EXERCISE BRIEF: Which of the lines in the records below hold the string "problem"? Copy every one of them.

Data records:
++++++++++

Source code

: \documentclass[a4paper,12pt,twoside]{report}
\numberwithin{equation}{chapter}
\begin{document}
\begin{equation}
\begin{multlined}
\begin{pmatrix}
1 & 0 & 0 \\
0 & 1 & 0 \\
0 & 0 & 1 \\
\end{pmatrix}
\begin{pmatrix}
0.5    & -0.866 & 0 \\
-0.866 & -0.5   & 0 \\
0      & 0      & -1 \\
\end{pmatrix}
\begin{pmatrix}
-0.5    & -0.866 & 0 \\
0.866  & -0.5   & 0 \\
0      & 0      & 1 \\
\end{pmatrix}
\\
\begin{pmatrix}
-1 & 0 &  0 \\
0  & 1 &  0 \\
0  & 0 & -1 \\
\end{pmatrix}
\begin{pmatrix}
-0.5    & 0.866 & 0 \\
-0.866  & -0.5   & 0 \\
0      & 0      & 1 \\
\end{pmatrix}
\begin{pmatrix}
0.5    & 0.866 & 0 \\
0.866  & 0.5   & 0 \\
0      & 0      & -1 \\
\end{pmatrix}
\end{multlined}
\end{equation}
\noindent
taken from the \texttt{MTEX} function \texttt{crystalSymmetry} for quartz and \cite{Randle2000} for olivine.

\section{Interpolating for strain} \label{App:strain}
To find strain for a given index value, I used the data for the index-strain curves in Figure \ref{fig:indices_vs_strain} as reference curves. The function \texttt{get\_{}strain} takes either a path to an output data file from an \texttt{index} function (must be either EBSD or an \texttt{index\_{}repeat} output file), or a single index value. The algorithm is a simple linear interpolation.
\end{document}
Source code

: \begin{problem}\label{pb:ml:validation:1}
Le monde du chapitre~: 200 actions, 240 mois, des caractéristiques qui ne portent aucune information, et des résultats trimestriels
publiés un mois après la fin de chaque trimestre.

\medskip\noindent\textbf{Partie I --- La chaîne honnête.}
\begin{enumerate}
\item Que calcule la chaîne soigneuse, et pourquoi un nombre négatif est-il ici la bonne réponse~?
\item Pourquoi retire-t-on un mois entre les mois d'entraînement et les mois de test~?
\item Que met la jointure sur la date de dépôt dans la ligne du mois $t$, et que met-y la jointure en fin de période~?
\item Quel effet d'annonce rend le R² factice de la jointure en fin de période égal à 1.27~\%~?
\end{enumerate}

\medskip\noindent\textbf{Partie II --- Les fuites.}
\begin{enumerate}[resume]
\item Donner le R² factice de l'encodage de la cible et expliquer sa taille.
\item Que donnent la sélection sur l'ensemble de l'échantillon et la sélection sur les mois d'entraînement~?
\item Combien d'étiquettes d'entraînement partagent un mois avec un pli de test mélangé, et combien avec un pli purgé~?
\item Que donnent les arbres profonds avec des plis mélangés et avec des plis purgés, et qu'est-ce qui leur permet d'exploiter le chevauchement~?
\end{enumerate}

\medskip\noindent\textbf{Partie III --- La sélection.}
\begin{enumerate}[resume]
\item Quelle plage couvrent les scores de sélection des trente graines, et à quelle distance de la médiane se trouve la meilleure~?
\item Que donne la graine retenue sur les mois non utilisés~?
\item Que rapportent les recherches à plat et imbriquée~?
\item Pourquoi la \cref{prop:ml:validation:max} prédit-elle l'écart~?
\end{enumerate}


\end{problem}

++++++++++

EXERCISE RESPONSE:
: \begin{problem}\label{pb:ml:validation:1}
\end{problem}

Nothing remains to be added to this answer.